Museum in Cairo, Egypt

The Postal Museum of Egypt in Cairo, Egypt, is dedicated to the history of Egypt's postal service. It is located on the second floor of the historic Central Post Office building, in Al-Ataba Square of Downtown Cairo.

== Historical background ==
The Central Post Office building was built during the Khedivate period, either in 1888 or in 1901. Following the trend of Egyptian architecture under Khedive Isma'il drawing heavily on the European tradition, the building was constructed in a neo-Baroque style. The museum inside it was founded by King Fuad I, who himself was an avid stamp collector and maintained an interest in postal affairs throughout his rule. The museum officially opened in February 1934, but only became accessible to the public following its 1940 inauguration under King Farouk.

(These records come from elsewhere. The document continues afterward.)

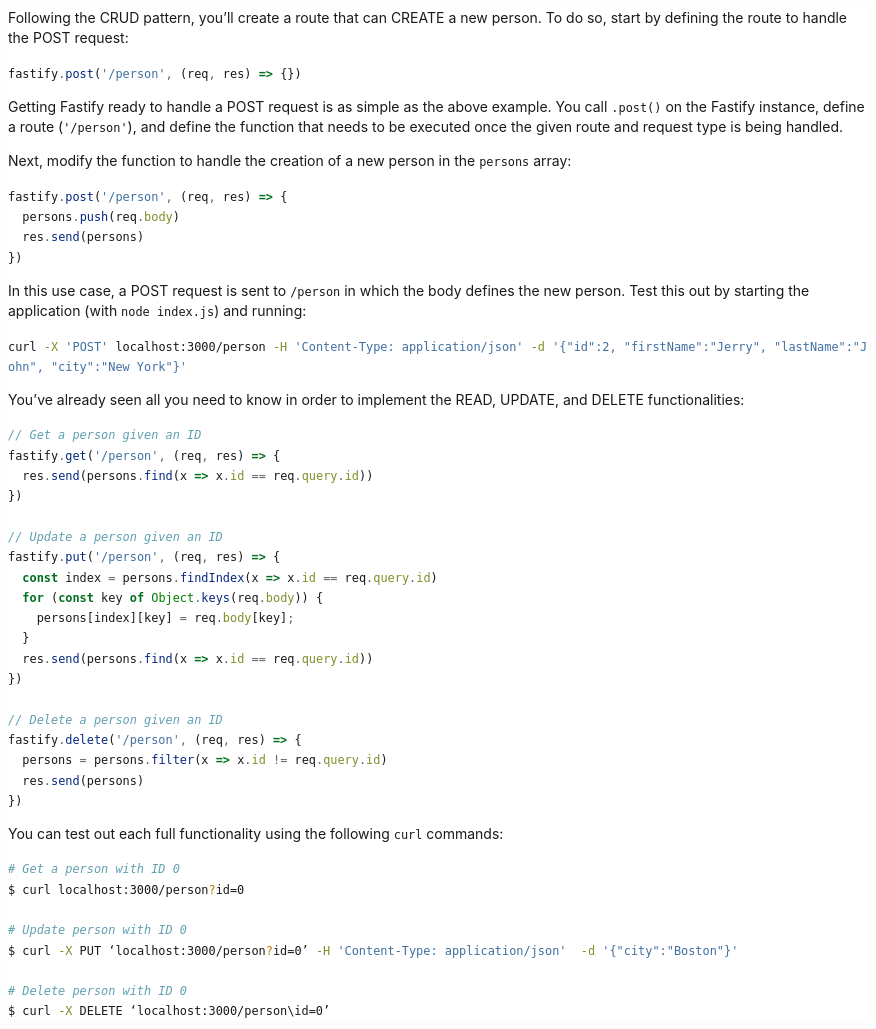 Following the CRUD pattern, you’ll create a route that can CREATE a new person. To do so, start by defining the route to handle the POST request:

```js
fastify.post('/person', (req, res) => {})
```

Getting Fastify ready to handle a POST request is as simple as the above example. You call `.post()` on the Fastify instance, define a route (`'/person'`), and define the function that needs to be executed once the given route and request type is being handled.

Next, modify the function to handle the creation of a new person in the `persons` array:

```js
fastify.post('/person', (req, res) => {
  persons.push(req.body)
  res.send(persons)
})
```

In this use case, a POST request is sent to `/person` in which the body defines the new person. Test this out by starting the application (with `node index.js`) and running:

```bash
curl -X 'POST' localhost:3000/person -H 'Content-Type: application/json' -d '{"id":2, "firstName":"Jerry", "lastName":"John", "city":"New York"}'
```

You’ve already seen all you need to know in order to implement the READ, UPDATE, and DELETE functionalities:

```js
// Get a person given an ID
fastify.get('/person', (req, res) => {
  res.send(persons.find(x => x.id == req.query.id))
})

// Update a person given an ID
fastify.put('/person', (req, res) => {
  const index = persons.findIndex(x => x.id == req.query.id)
  for (const key of Object.keys(req.body)) {
    persons[index][key] = req.body[key];
  }
  res.send(persons.find(x => x.id == req.query.id))
})

// Delete a person given an ID
fastify.delete('/person', (req, res) => {
  persons = persons.filter(x => x.id != req.query.id)
  res.send(persons)
})
```

You can test out each full functionality using the following `curl` commands:

```bash
# Get a person with ID 0
$ curl localhost:3000/person?id=0

# Update person with ID 0
$ curl -X PUT ‘localhost:3000/person?id=0’ -H 'Content-Type: application/json'  -d '{"city":"Boston"}'

# Delete person with ID 0
$ curl -X DELETE ‘localhost:3000/person\id=0’
```
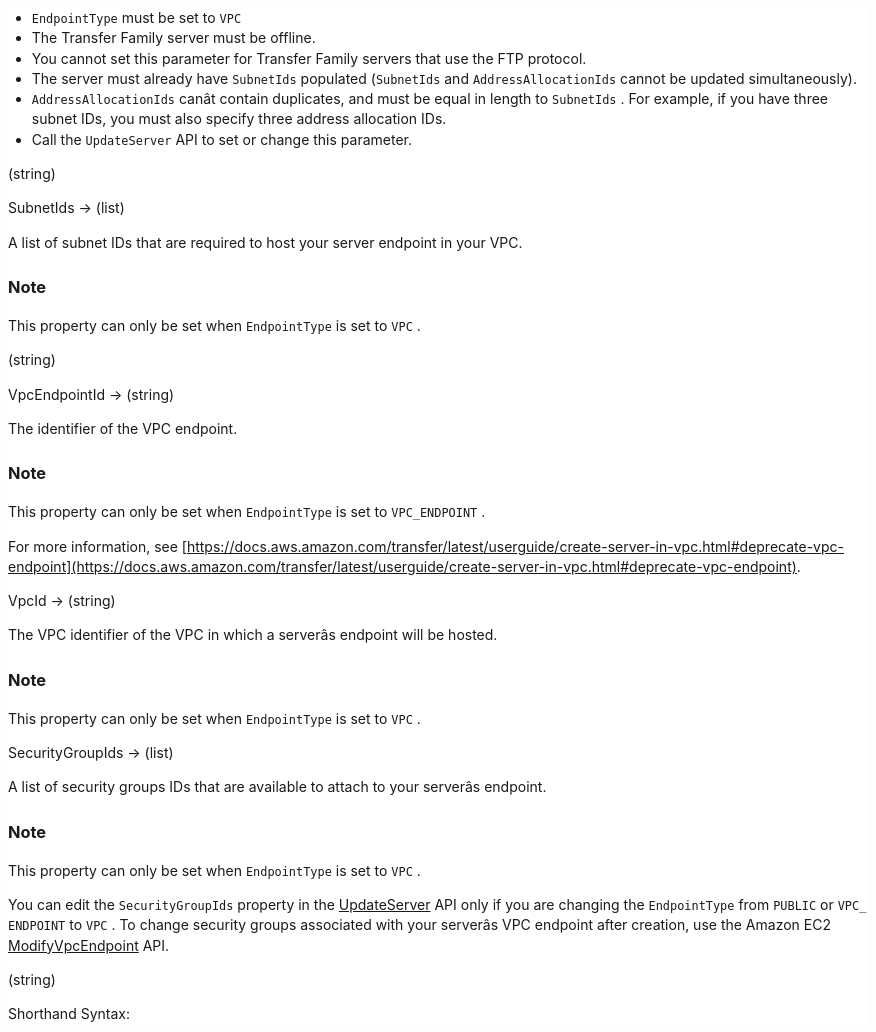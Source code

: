 - `EndpointType` must be set to `VPC`
- The Transfer Family server must be offline.
- You cannot set this parameter for Transfer Family servers that use the FTP protocol.
- The server must already have `SubnetIds` populated (`SubnetIds` and `AddressAllocationIds` cannot be updated simultaneously).
- `AddressAllocationIds` canât contain duplicates, and must be equal in length to `SubnetIds` . For example, if you have three subnet IDs, you must also specify three address allocation IDs.
- Call the `UpdateServer` API to set or change this parameter.

(string)

SubnetIds -> (list)

A list of subnet IDs that are required to host your server endpoint in your VPC.

### Note

This property can only be set when `EndpointType` is set to `VPC` .

(string)

VpcEndpointId -> (string)

The identifier of the VPC endpoint.

### Note

This property can only be set when `EndpointType` is set to `VPC_ENDPOINT` .

For more information, see [https://docs.aws.amazon.com/transfer/latest/userguide/create-server-in-vpc.html#deprecate-vpc-endpoint](https://docs.aws.amazon.com/transfer/latest/userguide/create-server-in-vpc.html#deprecate-vpc-endpoint).

VpcId -> (string)

The VPC identifier of the VPC in which a serverâs endpoint will be hosted.

### Note

This property can only be set when `EndpointType` is set to `VPC` .

SecurityGroupIds -> (list)

A list of security groups IDs that are available to attach to your serverâs endpoint.

### Note

This property can only be set when `EndpointType` is set to `VPC` .

You can edit the `SecurityGroupIds` property in the [UpdateServer](https://docs.aws.amazon.com/transfer/latest/userguide/API_UpdateServer.html) API only if you are changing the `EndpointType` from `PUBLIC` or `VPC_ENDPOINT` to `VPC` . To change security groups associated with your serverâs VPC endpoint after creation, use the Amazon EC2 [ModifyVpcEndpoint](https://docs.aws.amazon.com/AWSEC2/latest/APIReference/API_ModifyVpcEndpoint.html) API.

(string)

Shorthand Syntax:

In 2022, the Postal Museum reopened following major renovations as part of a development plan headed by the Egyptian National Postal Authority.

== Collection ==
The postal museum is spread across spread over 543 m2. The museum has displays of postal artifacts, pictures and documents showing different ways of delivering messages in Egypt over the centuries. Visitors can see Egyptian postage stamps issued by the Egyptian postal authority over the previous one hundred and fifty years, postal employee uniforms, postal equipment, models of post offices, miniature figurines of postal services over the centuries and a historical section.